■ ASSIGNMENT ■
Skip every picture while you write out the records below, from the first line through the one that contains "registered users. These", both ends kept.

Content starts

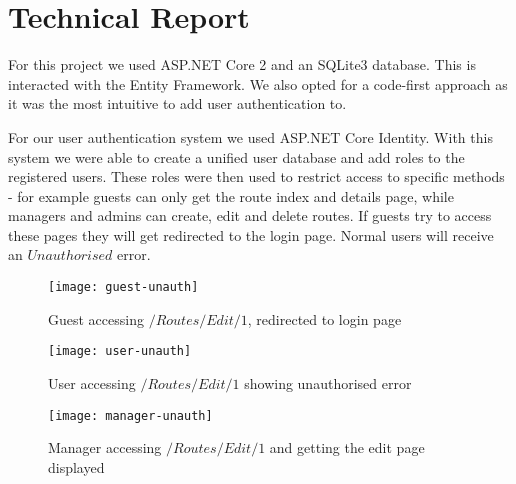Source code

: \chapter{Technical Report}

For this project we used ASP.NET Core 2 and an SQLite3 database. This is
interacted with the Entity Framework. We also opted for a code-first approach as
 it was the most intuitive to add user authentication to.

For our user authentication system we used ASP.NET Core Identity. With this
system we were able to create a unified user database and add roles to the
registered users. These roles were then used to restrict access to specific
methods - for example guests can only get the route index and details page,
while managers and admins can create, edit and delete routes. If guests try to
access these pages they will get redirected to the login page. Normal users will
receive an $Unauthorised$ error.

\begin{figure}[ht]
  \centering
  \texttt{[image: guest-unauth]}
  \caption{Guest accessing $/Routes/Edit/1$, redirected to login page}
\end{figure}

\begin{figure}[ht]
  \centering
  \texttt{[image: user-unauth]}
  \caption{User accessing $/Routes/Edit/1$ showing unauthorised error}
\end{figure}

\begin{figure}[ht]
  \centering
  \texttt{[image: manager-unauth]}
  \caption{Manager accessing $/Routes/Edit/1$ and getting the edit page displayed}
\end{figure}

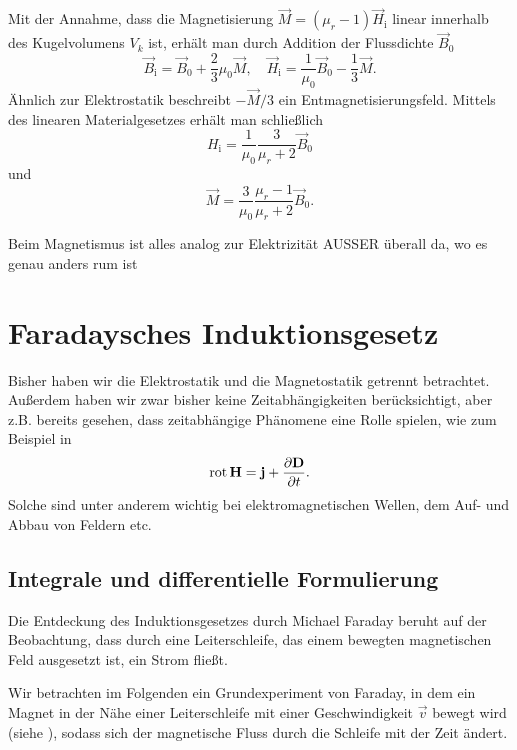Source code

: \begin{itemize}
	      Mit der Annahme, dass die Magnetisierung $\vec {M}=\left(\mu _{r}-1\right)\vec {H}_{\mathrm{i}}$ linear innerhalb des Kugelvolumens $V_{k}$ ist, erhält man durch Addition der Flussdichte $\vec {B}_{0}$
	      \begin{equation*}
		      \vec {B}_{\mathrm{i}}=\vec {B}_{0}+\frac{2}{3}\mu _{0}\vec {M},\quad \vec {H}_{\mathrm{i}}=\frac{1}{\mu _{0}}\vec {B}_{0}-\frac{1}{3}\vec {M}.
	      \end{equation*}
	      Ähnlich zur Elektrostatik beschreibt $-\vec {M}/3$ ein Entmagnetisierungsfeld. Mittels des linearen Materialgesetzes erhält man schließlich
	      \begin{equation*}
		      H_{\mathrm{i}}=\frac{1}{\mu _{0}}\frac{3}{\mu _{r}+2}\vec {B}_{0}
	      \end{equation*}
	      und
	      \begin{equation*}
		      \vec {M}=\frac{3}{\mu _{0}}\frac{\mu _{r}-1}{\mu _{r}+2}\vec {B}_{0}.
	      \end{equation*}
\end{itemize}

Beim Magnetismus ist alles analog zur Elektrizität AUSSER überall da, wo es genau anders rum ist

\section{Faradaysches Induktionsgesetz}

Bisher haben wir die Elektrostatik und die Magnetostatik getrennt betrachtet. Außerdem haben wir zwar bisher keine Zeitabhängigkeiten berücksichtigt, aber z.B. bereits gesehen, dass zeitabhängige Phänomene eine Rolle spielen, wie zum Beispiel in
\begin{equation*}
	\operatorname{rot} \mathbf{H}=\mathbf{j}+\frac{\partial \mathbf{D}}{\partial t}.
\end{equation*}
Solche sind unter anderem wichtig bei elektromagnetischen Wellen, dem Auf- und Abbau von Feldern etc.

\subsection{Integrale und differentielle Formulierung}

Die Entdeckung des Induktionsgesetzes durch Michael Faraday beruht auf der Beobachtung, dass durch eine Leiterschleife, das einem bewegten magnetischen Feld ausgesetzt ist, ein Strom fließt.

Wir betrachten im Folgenden ein Grundexperiment von Faraday, in dem ein Magnet in der Nähe einer Leiterschleife mit einer Geschwindigkeit $\vec v$ bewegt wird (siehe ), sodass sich der magnetische Fluss durch die Schleife mit der Zeit ändert. 

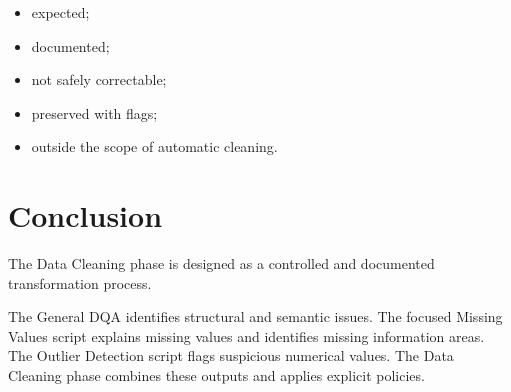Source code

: \documentclass[a4paper,11pt]{article}
\begin{document}
	\begin{itemize}[leftmargin=1.2cm]
		\item expected;
		\item documented;
		\item not safely correctable;
		\item preserved with flags;
		\item outside the scope of automatic cleaning.
	\end{itemize}
	


	\section{Conclusion}
	
	The Data Cleaning phase is designed as a controlled and documented transformation process.
	
	The General DQA identifies structural and semantic issues.
	The focused Missing Values script explains missing values and identifies missing information areas.
	The Outlier Detection script flags suspicious numerical values.
	The Data Cleaning phase combines these outputs and applies explicit policies.
	

	
\end{document}
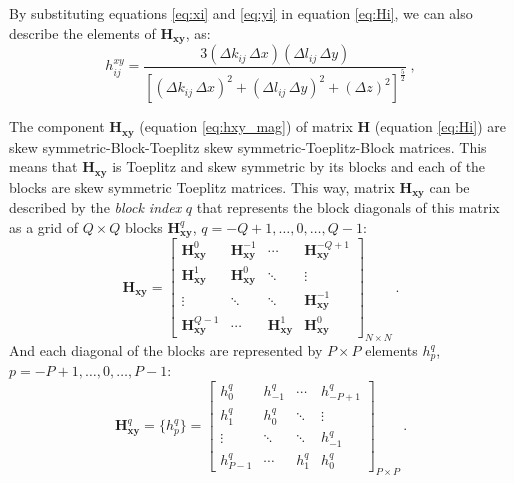 By substituting equations \ref{eq:xi} and \ref{eq:yi} in equation \ref{eq:Hi}, we can also describe the elements of $\mathbf{H_{xy}}$, as:
\begin{equation}
	h^{xy}_{ij} = \frac{3 (\Delta k_{ij} \, \Delta x )(\Delta l_{ij} \, \Delta y )}{\left[ 
		\left( \Delta k_{ij} \, \Delta x \right)^{2} + 
		\left( \Delta l_{ij} \, \Delta y \right)^{2} + 
		\left( \Delta z \right)^{2} \right]^{\frac{5}{2}}} \: ,
	\label{eq:hxy_mag}
\end{equation}

The component $\mathbf{H_{xy}}$ (equation \ref{eq:hxy_mag}) of matrix $\mathbf{H}$ (equation \ref{eq:Hi}) are skew symmetric-Block-Toeplitz skew symmetric-Toeplitz-Block matrices. This means that $\mathbf{H_{xy}}$ is Toeplitz and skew symmetric by its blocks and each of the blocks are skew symmetric Toeplitz matrices. 
This way, matrix $\mathbf{H_{xy}}$ can be described by the \textit{block index} $q$ that represents the block diagonals of this matrix as a grid of $Q \times Q$ blocks $\mathbf{H}^{q}_\mathbf{xy}$, $q = -Q + 1, \dots, 0, \dots, Q - 1$:
\begin{equation}
	\mathbf{H_{xy}} = \begin{bmatrix}
		\mathbf{H}^{0}_\mathbf{xy}  & \mathbf{H}^{-1}_\mathbf{xy} & \cdots         & \mathbf{H}^{-Q+1}_\mathbf{xy} \\
		\mathbf{H}^{1}_\mathbf{xy}  & \mathbf{H}^{0}_\mathbf{xy} & \ddots         & \vdots           \\ 
		\vdots           & \ddots         & \ddots         & \mathbf{H}^{-1}_\mathbf{xy}   \\
		\mathbf{H}^{Q-1}_\mathbf{xy} & \cdots         & \mathbf{H}^{1}_\mathbf{xy} & \mathbf{H}^{0}_\mathbf{xy}                
	\end{bmatrix}_{N \times N} \: .
	\label{eq:BTTB_Hxy}
\end{equation}
And each diagonal of the blocks are represented by $P \times P$ elements $h^{q}_{p}$, $p = -P + 1, \dots, 0, \dots, P - 1$:
\begin{equation}
	\mathbf{H}^{q}_\mathbf{xy} =  \{h^{q}_p\} = \begin{bmatrix}
		h^{q}_{0}   & h^{q}_{-1} & \cdots    & h^{q}_{-P+1} \\
		h^{q}_{1}   & h^{q}_{0} & \ddots    & \vdots           \\ 
		\vdots      & \ddots    & \ddots    & h^{q}_{-1}   \\
		h^{q}_{P-1} & \cdots    & h^{q}_{1} & h^{q}_{0}                 
	\end{bmatrix}_{P \times P} \: .
	\label{eq:Hxy_block}
\end{equation}
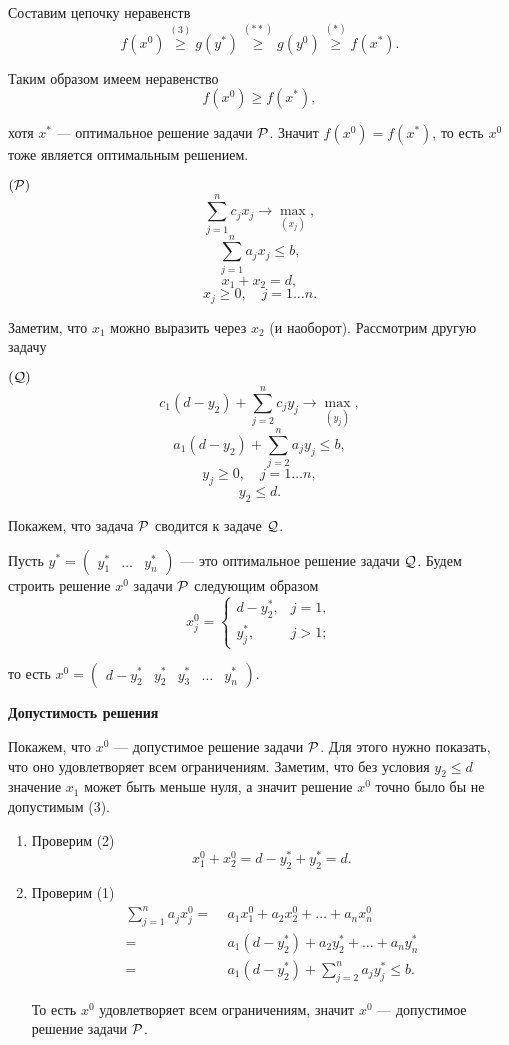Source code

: Составим цепочку неравенств
\[
f(x^0) \stackrel{(3)}{\ge} g(y^*) \stackrel{(**)}{\ge} g(y^0) \stackrel{(*)}{\ge} f(x^*).
\]

Таким образом имеем неравенство
\[
f(x^0) \ge f(x^*),
\]

хотя $x^*$ --- оптимальное решение задачи $\P$. Значит $f(x^0) = f(x^*)$, то есть $x^0$ тоже является оптимальным решением.

\example\label{ex:reduction_to_other_problem}

$(\P)$
\[\sum_{j=1}^{n} c_j x_j \to \max_{(x_j)},\]
\[\sum_{j=1}^{n} a_j x_j \le b \tag{1},\]
\[x_1 + x_2 = d \tag{2},\]
\[x_j \ge 0, \quad j = 1\dots n. \tag{3}\]

Заметим, что $x_1$ можно выразить через $x_2$ (и наоборот). Рассмотрим другую задачу

$(\Q)$
\[c_1(d - y_2) + \sum_{j=2}^{n} c_j y_j \to \max_{(y_j)},\]
\[a_1 (d-y_2) + \sum_{j=2}^{n}a_j y_j \le b,\]
\[y_j \ge 0, \quad j = 1\dots n,\]
\[y_2 \le d.\]

Покажем, что задача $\P$ сводится к задаче $\Q$.

\prooof

Пусть $y^* = \begin{pmatrix} y^*_1 & \dots & y^*_n \end{pmatrix}$ --- это оптимальное решение задачи $\Q$. Будем строить решение $x^0$ задачи $\P$ следующим образом
\[
x^0_j = \begin{cases}
	d - y_2^*,& j = 1, \\
	y_j^*,& j > 1;
\end{cases}
\]

то есть $x^0 = \begin{pmatrix} d - y_2^* & y_2^* & y_3^* & \dots & y_n^* \end{pmatrix}$.

\bigskip

\textbf{Допустимость решения}

Покажем, что $x^0$ --- допустимое решение задачи $\P$. Для этого нужно показать, что оно удовлетворяет всем ограничениям. Заметим, что без условия $y_2 \le d$ значение $x_1$ может быть меньше нуля, а значит решение $x^0$ точно было бы не допустимым (3).

\begin{enumerate}[nosep]
	\item Проверим (2)
	\[
	x^0_1 + x^0_2 = d - y^*_2 + y^*_2 = d.
	\]
	
	\item Проверим (1)
	\begin{align*}
		\sum_{j=1}^{n} a_j x^0_j =& \; a_1 x^0_1 + a_2 x^0_2 + \dots + a_n x^0_n \\
		=& \; a_1 (d - y^*_2) + a_2 y^*_2 + \dots + a_n y^*_n \\
		=& \; a_1 (d-y^*_2) + \sum_{j=2}^{n}a_j y^*_j \le b.
	\end{align*}
	
	То есть $x^0$ удовлетворяет всем ограничениям, значит $x^0$ --- допустимое решение задачи $\P$.
\end{enumerate}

Content ends

■ ANSWER SPACE ■
Source code

: \chapter{Technical Report}

For this project we used ASP.NET Core 2 and an SQLite3 database. This is
interacted with the Entity Framework. We also opted for a code-first approach as
 it was the most intuitive to add user authentication to.

For our user authentication system we used ASP.NET Core Identity. With this
system we were able to create a unified user database and add roles to the
registered users. These roles were then used to restrict access to specific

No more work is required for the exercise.